For the listing below, print exactly the lines from the line with "4. **Вопрос → ответ**" to the line with "- I did some", both included, and nothing beyond them.

▸ **DATA FOR THIS TASK**
________________
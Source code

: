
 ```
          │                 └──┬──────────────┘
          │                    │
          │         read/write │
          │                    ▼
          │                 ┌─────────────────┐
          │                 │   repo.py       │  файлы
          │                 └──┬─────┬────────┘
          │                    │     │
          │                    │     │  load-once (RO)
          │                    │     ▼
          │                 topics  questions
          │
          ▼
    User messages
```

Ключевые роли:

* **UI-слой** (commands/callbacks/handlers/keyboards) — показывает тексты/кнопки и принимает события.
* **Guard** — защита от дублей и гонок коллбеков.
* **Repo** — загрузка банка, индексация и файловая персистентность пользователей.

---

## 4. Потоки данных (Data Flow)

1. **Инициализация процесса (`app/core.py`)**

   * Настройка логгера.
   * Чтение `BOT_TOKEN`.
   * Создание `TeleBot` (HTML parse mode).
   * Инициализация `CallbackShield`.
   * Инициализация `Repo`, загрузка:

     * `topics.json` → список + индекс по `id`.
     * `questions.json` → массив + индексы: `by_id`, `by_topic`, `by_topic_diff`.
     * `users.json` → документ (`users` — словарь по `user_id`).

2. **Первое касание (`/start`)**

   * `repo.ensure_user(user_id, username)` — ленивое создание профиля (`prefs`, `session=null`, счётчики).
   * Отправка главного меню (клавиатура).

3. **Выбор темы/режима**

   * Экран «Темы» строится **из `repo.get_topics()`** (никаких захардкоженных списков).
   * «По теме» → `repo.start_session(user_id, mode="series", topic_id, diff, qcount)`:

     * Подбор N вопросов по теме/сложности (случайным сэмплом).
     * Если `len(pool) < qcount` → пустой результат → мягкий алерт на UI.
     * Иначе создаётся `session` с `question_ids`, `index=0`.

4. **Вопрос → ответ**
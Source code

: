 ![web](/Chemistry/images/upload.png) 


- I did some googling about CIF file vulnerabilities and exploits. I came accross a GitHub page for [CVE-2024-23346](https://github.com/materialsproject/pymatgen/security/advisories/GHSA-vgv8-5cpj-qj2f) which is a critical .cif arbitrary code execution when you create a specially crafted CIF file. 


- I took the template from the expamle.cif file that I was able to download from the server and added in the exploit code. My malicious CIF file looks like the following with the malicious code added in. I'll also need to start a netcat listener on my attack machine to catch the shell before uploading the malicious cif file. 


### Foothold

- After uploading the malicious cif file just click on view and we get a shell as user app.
________________
▸ **YOUR RESPONSE**
4. **Вопрос → ответ**
Source code

: ![web](/Chemistry/images/upload.png) 


- I did some googling about CIF file vulnerabilities and exploits. I came accross a GitHub page for [CVE-2024-23346](https://github.com/materialsproject/pymatgen/security/advisories/GHSA-vgv8-5cpj-qj2f) which is a critical .cif arbitrary code execution when you create a specially crafted CIF file. 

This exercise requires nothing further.